Immediately, I said "wait..." And I wanted to argue with her that maybe I could. We both started giggling.

In the end, I was saying I can't because I wanted to choose, not just be told,my rebellious side was coming out, and probably a handful of other reasons I don't quite understand yet.

Sometimes I say I can't when I really can - because I'm simply very overwhelmed. But I have found that when I say "I can try" I feel less overwhelmed even when nothing else changes.

Good topic! It's making me think.
 
I love this topic and discussion. One of my saving graces and I have no idea where it came from is not having a personal relationship with "I can't". I have a built in inner cynic that pops back, "Really? Where or what is the evidence?" Usually quickly followed by, "Stick to the facts ma'am, nothing but the facts."

"I can't" definitely needs further investigation on my part. Sometimes it's I won't, or don't want to.

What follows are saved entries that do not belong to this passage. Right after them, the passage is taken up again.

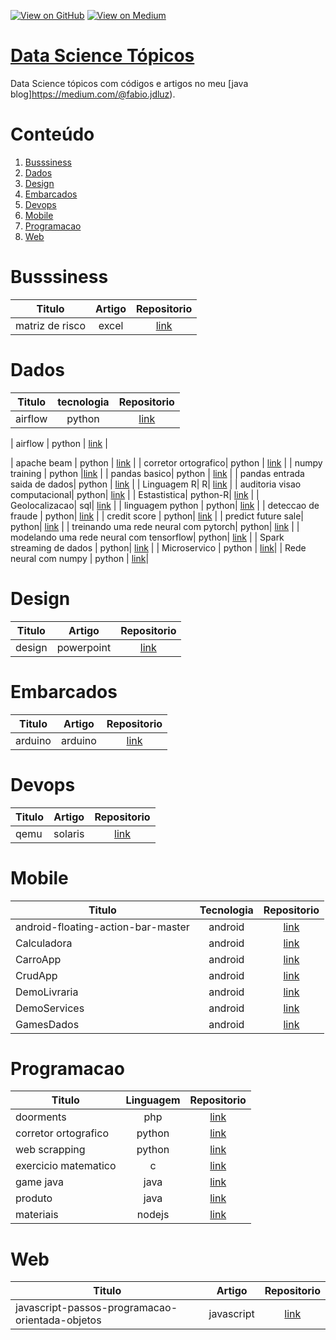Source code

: [![View on GitHub](https://img.shields.io/badge/GitHub-View_on_GitHub-blue?logo=GitHub)](https://github.com/binhojulix/machine-learning)  [![View on Medium](https://img.shields.io/badge/Medium-View%20on%20Medium-red?logo=medium)](https://medium.com/@fabio.jdluz) 
# [Data Science Tópicos](https://github.com/binhojulix/machine-learning)
Data Science tópicos com códigos e artigos no meu [java blog]https://medium.com/@fabio.jdluz). 



# Conteúdo
1.  [Busssiness](#busssiness)
2.  [Dados](#dados)
3.  [Design](#design)
4.  [Embarcados](#embarcados)
5.  [Devops](#devops)
6.  [Mobile](#mobile)
7.  [Programacao](#programacao)
8.  [Web](#web)




# Busssiness
| Titulo        | Artigo           | Repositorio  |
| ------------- |:-------------:| :-----:|
| matriz de risco | excel | [link](https://github.com/binhojulix/portfolio/tree/master/bussiness/matriz_de_risco.xlsx) |

# Dados
| Titulo        |tecnologia         | Repositorio  |
| ------------- |:-------------:| :-----:|
| airflow | python | [link](https://github.com/binhojulix/portfolio/tree/master/dados/airflow/chapter01) |

| airflow | python | [link](https://github.com/binhojulix/portfolio/tree/master/dados/airflow/extracao-dos-dados) |

| apache beam | python | [link](https://github.com/binhojulix/portfolio/tree/master/dados/apache-beam) |
| corretor ortografico| python | [link](https://github.com/binhojulix/portfolio/tree/master/programacao/python/corretor-ortografico) |
| numpy training | python |[link](https://github.com/binhojulix/portfolio/tree/master/dados/machinelearning/numpy-training-main) |
| pandas basico| python | [link](https://github.com/binhojulix/portfolio/tree/master/dados/machinelearning/pandas-basico-main) |
| pandas entrada saida de dados| python | [link](https://github.com/binhojulix/portfolio/tree/master/dados/machinelearning/pandas-entrada-saida-de-dados-main) |
| Linguagem R| R| [link](https://github.com/binhojulix/portfolio/tree/master/dados/linguagem_r) |
| auditoria visao computacional| python| [link](https://github.com/binhojulix/portfolio/tree/master/dados/visaocomputacional/fiap-ml-visao-computacional-auditoria-video-master) |
| Estastistica| python-R| [link](https://github.com/binhojulix/portfolio/tree/master/dados/Estat%C3%ADstica) |
| Geolocalizacao| sql| [link](https://github.com/binhojulix/portfolio/tree/master/dados/geolacalizacao) |
| linguagem python | python| [link](https://github.com/binhojulix/portfolio/tree/master/dados/linguagem_python) |
| deteccao de fraude | python| [link](https://github.com/binhojulix/portfolio/tree/master/dados/machinelearning/deteccao_fraude) |
| credit score | python| [link](https://github.com/binhojulix/portfolio/tree/master/dados/machinelearning/credit_score) |
| predict future sale| python| [link](https://github.com/binhojulix/portfolio/tree/master/dados/machinelearning/predict_future_sale) |
| treinando uma rede neural com pytorch| python| [link](https://github.com/binhojulix/portfolio/tree/master/dados/redes_neurais/trainando_uma_re_neural_com_pytorch) |
| modelando uma rede neural com tensorflow| python| [link](https://github.com/binhojulix/portfolio/tree/master/dados/redes_neurais/trainando_uma_re_neural_com_pytorch) |
| Spark streaming de dados | python| [link](https://github.com/binhojulix/portfolio/tree/master/dados/spark/streaming_de_dados) |
| Microservico | python | [link](https://github.com/binhojulix/portfolio/tree/master/programacao/python/flaskApp)|
| Rede neural com numpy | python | [link](https://github.com/binhojulix/portfolio/tree/master/dados/redes_neurais/rede_neural_com_numpy)|



# Design
| Titulo        | Artigo           | Repositorio  |
| ------------- |:-------------:| :-----:|
| design | powerpoint | [link](https://github.com/binhojulix/portfolio/tree/master/design) |



# Embarcados
| Titulo        | Artigo           | Repositorio  |
| ------------- |:-------------:| :-----:|
| arduino | arduino | [link](https://github.com/binhojulix/portfolio/tree/master/embarcados/arduino) |


# Devops
| Titulo        | Artigo           | Repositorio  |
| ------------- |:-------------:| :-----:|
| qemu | solaris | [link](https://github.com/binhojulix/portfolio/tree/master/infra/so/solaris) |

# Mobile
| Titulo        | Tecnologia          | Repositorio  |
| ------------- |:-------------:| :-----:|
| android-floating-action-bar-master | android | [link](https://github.com/binhojulix/portfolio/tree/master/mobile/android/android-floating-action-bar-master) |
| Calculadora | android | [link](https://github.com/binhojulix/portfolio/tree/master/mobile/android/Calculadora) |
| CarroApp | android | [link](https://github.com/binhojulix/portfolio/tree/master/mobile/android/CarroApp) |
| CrudApp | android | [link](https://github.com/binhojulix/portfolio/tree/master/mobile/android/CrudApp) |
| DemoLivraria | android | [link](https://github.com/binhojulix/portfolio/tree/master/mobile/android/DemoLivraria) |
| DemoServices | android | [link](https://github.com/binhojulix/portfolio/tree/master/mobile/android/DemoServices) |
| GamesDados | android | [link](https://github.com/binhojulix/portfolio/tree/master/mobile/android/GamesDados) |




# Programacao
| Titulo        | Linguagem           | Repositorio  |
| ------------- |:-------------:| :-----:|
| doorments | php | [link](https://github.com/binhojulix/portfolio/tree/master/programacao/php/doorments) |
| corretor ortografico| python | [link](https://github.com/binhojulix/portfolio/tree/master/programacao/python/corretor-ortografico) |
| web scrapping | python | [link](https://github.com/binhojulix/portfolio/tree/master/programacao/python/web-scrapping-ml) |
| exercicio matematico| c | [link](https://github.com/binhojulix/portfolio/tree/master/programacao/c/ExercicioMatematico) |
| game java| java | [link](https://github.com/binhojulix/portfolio/tree/master/programacao/java/game_java) |
| produto| java | [link](https://github.com/binhojulix/portfolio/tree/master/programacao/java/produto) |
| materiais| nodejs | [link](https://github.com/binhojulix/portfolio/tree/master/programacao/nodejs/materiais) |



# Web
| Titulo        | Artigo           | Repositorio  |
| ------------- |:-------------:| :-----:|
| javascript-passos-programacao-orientada-objetos | javascript | [link](https://github.com/binhojulix/portfolio/tree/master/web/js/javascript-passos-programacao-orientada-objetos) |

Sometimes there could be a risk of an unwanted consequence if I "can" and do. The moments of self reflection built in to my morning before I head out the door into the world, pausing mid day to do a self check, and a review in the evening before I close my eyes to sleep help me keep this manageable.

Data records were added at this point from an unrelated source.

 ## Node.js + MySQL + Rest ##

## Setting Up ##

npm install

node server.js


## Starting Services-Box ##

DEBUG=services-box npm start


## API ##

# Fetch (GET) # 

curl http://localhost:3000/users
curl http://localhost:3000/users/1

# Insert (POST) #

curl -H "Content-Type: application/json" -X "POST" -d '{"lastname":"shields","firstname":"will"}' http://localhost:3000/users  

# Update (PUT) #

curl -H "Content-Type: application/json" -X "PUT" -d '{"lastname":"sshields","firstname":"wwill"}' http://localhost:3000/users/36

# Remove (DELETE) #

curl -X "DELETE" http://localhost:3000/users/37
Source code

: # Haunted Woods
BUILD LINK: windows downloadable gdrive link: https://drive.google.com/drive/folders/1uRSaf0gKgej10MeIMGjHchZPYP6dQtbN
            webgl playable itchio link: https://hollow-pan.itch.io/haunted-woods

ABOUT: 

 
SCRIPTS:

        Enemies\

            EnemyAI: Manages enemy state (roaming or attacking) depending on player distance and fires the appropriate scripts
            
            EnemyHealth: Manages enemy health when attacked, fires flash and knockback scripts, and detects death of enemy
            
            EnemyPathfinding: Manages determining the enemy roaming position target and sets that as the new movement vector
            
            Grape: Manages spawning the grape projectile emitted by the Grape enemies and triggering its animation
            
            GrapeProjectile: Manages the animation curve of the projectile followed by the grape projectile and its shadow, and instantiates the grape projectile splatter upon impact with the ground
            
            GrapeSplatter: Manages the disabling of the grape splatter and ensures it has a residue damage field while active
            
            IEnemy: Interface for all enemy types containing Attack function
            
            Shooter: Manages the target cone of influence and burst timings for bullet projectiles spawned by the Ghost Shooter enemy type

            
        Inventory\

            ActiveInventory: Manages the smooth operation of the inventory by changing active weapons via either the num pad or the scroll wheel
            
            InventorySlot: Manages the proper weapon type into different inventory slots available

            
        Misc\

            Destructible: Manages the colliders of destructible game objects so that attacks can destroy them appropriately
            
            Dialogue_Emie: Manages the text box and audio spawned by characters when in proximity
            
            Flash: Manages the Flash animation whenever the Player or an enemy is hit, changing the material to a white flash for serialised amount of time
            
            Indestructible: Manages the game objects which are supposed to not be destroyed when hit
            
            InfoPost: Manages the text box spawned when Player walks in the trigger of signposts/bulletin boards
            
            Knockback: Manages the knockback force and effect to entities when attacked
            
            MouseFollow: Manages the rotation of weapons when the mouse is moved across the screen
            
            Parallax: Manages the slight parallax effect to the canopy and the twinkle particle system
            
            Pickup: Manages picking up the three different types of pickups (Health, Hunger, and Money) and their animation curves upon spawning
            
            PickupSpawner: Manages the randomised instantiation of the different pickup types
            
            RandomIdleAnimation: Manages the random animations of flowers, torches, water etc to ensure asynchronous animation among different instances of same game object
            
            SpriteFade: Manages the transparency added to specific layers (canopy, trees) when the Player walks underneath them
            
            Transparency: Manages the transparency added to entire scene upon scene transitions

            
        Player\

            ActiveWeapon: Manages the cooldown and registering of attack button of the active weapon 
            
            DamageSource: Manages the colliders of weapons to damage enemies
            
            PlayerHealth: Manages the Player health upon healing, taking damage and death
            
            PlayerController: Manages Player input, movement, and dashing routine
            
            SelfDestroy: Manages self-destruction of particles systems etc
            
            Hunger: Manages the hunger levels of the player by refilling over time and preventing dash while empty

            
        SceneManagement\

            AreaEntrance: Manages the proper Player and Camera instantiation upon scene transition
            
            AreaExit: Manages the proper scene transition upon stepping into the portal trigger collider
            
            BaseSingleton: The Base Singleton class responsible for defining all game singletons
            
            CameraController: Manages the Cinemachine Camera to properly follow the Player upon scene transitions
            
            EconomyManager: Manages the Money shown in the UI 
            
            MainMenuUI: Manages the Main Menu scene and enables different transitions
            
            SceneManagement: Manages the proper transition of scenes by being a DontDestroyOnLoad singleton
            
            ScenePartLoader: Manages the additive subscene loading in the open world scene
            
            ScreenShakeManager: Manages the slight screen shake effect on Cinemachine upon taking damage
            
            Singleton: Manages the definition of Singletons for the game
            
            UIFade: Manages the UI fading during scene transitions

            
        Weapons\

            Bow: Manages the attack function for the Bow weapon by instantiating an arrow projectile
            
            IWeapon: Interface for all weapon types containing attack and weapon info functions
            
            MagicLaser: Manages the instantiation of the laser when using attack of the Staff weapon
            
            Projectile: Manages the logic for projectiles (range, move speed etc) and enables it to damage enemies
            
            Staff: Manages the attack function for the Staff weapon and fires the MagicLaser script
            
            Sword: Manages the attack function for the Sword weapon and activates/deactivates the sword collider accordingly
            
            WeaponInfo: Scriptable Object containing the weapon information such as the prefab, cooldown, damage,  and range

I learned it in 12 step and it has saved my butt . What can I do better or differently? How can I accomplish X-Y-Z? If I am blocked I chase the rabbit to the warren and down the hole to try to assess the emotional stuff without picking up a big stick to beat myself with.

Mindfulness even in day to day activities and my emotional landscape helps me stay out of the "I can't" mentality. If I decide I really won't or don't want to I can proceed to a value assessment or strategies and goal setting.

I try to keep in mind that there is value, in all experiences... success or failure and treat them as learning experiences. Some learning experiences are more comfortable than others and that is okay.